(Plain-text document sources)
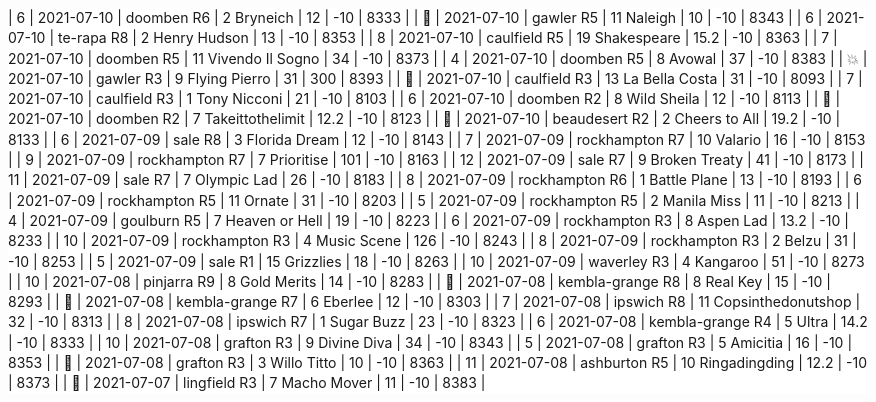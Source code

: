 | 6                 | 2021-07-10 | doomben R6            | 2 Bryneich            |   12   |      -10 |     8333 |
| :2nd_place_medal: | 2021-07-10 | gawler R5             | 11 Naleigh            |   10   |      -10 |     8343 |
| 6                 | 2021-07-10 | te-rapa R8            | 2 Henry Hudson        |   13   |      -10 |     8353 |
| 8                 | 2021-07-10 | caulfield R5          | 19 Shakespeare        |   15.2 |      -10 |     8363 |
| 7                 | 2021-07-10 | doomben R5            | 11 Vivendo Il Sogno   |   34   |      -10 |     8373 |
| 4                 | 2021-07-10 | doomben R5            | 8 Avowal              |   37   |      -10 |     8383 |
| :boom:            | 2021-07-10 | gawler R3             | 9 Flying Pierro       |   31   |      300 |     8393 |
| :3rd_place_medal: | 2021-07-10 | caulfield R3          | 13 La Bella Costa     |   31   |      -10 |     8093 |
| 7                 | 2021-07-10 | caulfield R3          | 1 Tony Nicconi        |   21   |      -10 |     8103 |
| 6                 | 2021-07-10 | doomben R2            | 8 Wild Sheila         |   12   |      -10 |     8113 |
| :2nd_place_medal: | 2021-07-10 | doomben R2            | 7 Takeittothelimit    |   12.2 |      -10 |     8123 |
| :3rd_place_medal: | 2021-07-10 | beaudesert R2         | 2 Cheers to All       |   19.2 |      -10 |     8133 |
| 6                 | 2021-07-09 | sale R8               | 3 Florida Dream       |   12   |      -10 |     8143 |
| 7                 | 2021-07-09 | rockhampton R7        | 10 Valario            |   16   |      -10 |     8153 |
| 9                 | 2021-07-09 | rockhampton R7        | 7 Prioritise          |  101   |      -10 |     8163 |
| 12                | 2021-07-09 | sale R7               | 9 Broken Treaty       |   41   |      -10 |     8173 |
| 11                | 2021-07-09 | sale R7               | 7 Olympic Lad         |   26   |      -10 |     8183 |
| 8                 | 2021-07-09 | rockhampton R6        | 1 Battle Plane        |   13   |      -10 |     8193 |
| 6                 | 2021-07-09 | rockhampton R5        | 11 Ornate             |   31   |      -10 |     8203 |
| 5                 | 2021-07-09 | rockhampton R5        | 2 Manila Miss         |   11   |      -10 |     8213 |
| 4                 | 2021-07-09 | goulburn R5           | 7 Heaven or Hell      |   19   |      -10 |     8223 |
| 6                 | 2021-07-09 | rockhampton R3        | 8 Aspen Lad           |   13.2 |      -10 |     8233 |
| 10                | 2021-07-09 | rockhampton R3        | 4 Music Scene         |  126   |      -10 |     8243 |
| 8                 | 2021-07-09 | rockhampton R3        | 2 Belzu               |   31   |      -10 |     8253 |
| 5                 | 2021-07-09 | sale R1               | 15 Grizzlies          |   18   |      -10 |     8263 |
| 10                | 2021-07-09 | waverley R3           | 4 Kangaroo            |   51   |      -10 |     8273 |
| 10                | 2021-07-08 | pinjarra R9           | 8 Gold Merits         |   14   |      -10 |     8283 |
| :3rd_place_medal: | 2021-07-08 | kembla-grange R8      | 8 Real Key            |   15   |      -10 |     8293 |
| :2nd_place_medal: | 2021-07-08 | kembla-grange R7      | 6 Eberlee             |   12   |      -10 |     8303 |
| 7                 | 2021-07-08 | ipswich R8            | 11 Copsinthedonutshop |   32   |      -10 |     8313 |
| 8                 | 2021-07-08 | ipswich R7            | 1 Sugar Buzz          |   23   |      -10 |     8323 |
| 6                 | 2021-07-08 | kembla-grange R4      | 5 Ultra               |   14.2 |      -10 |     8333 |
| 10                | 2021-07-08 | grafton R3            | 9 Divine Diva         |   34   |      -10 |     8343 |
| 5                 | 2021-07-08 | grafton R3            | 5 Amicitia            |   16   |      -10 |     8353 |
| :3rd_place_medal: | 2021-07-08 | grafton R3            | 3 Willo Titto         |   10   |      -10 |     8363 |
| 11                | 2021-07-08 | ashburton R5          | 10 Ringadingding      |   12.2 |      -10 |     8373 |
| :3rd_place_medal: | 2021-07-07 | lingfield R3          | 7 Macho Mover         |   11   |      -10 |     8383 |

• [EXERCISE GOAL] Which lines in the records above contain the string "ipswich"? Copy each one.

• [TASK SOLUTION]
| 7                 | 2021-07-08 | ipswich R8            | 11 Copsinthedonutshop |   32   |      -10 |     8313 |
| 8                 | 2021-07-08 | ipswich R7            | 1 Sugar Buzz          |   23   |      -10 |     8323 |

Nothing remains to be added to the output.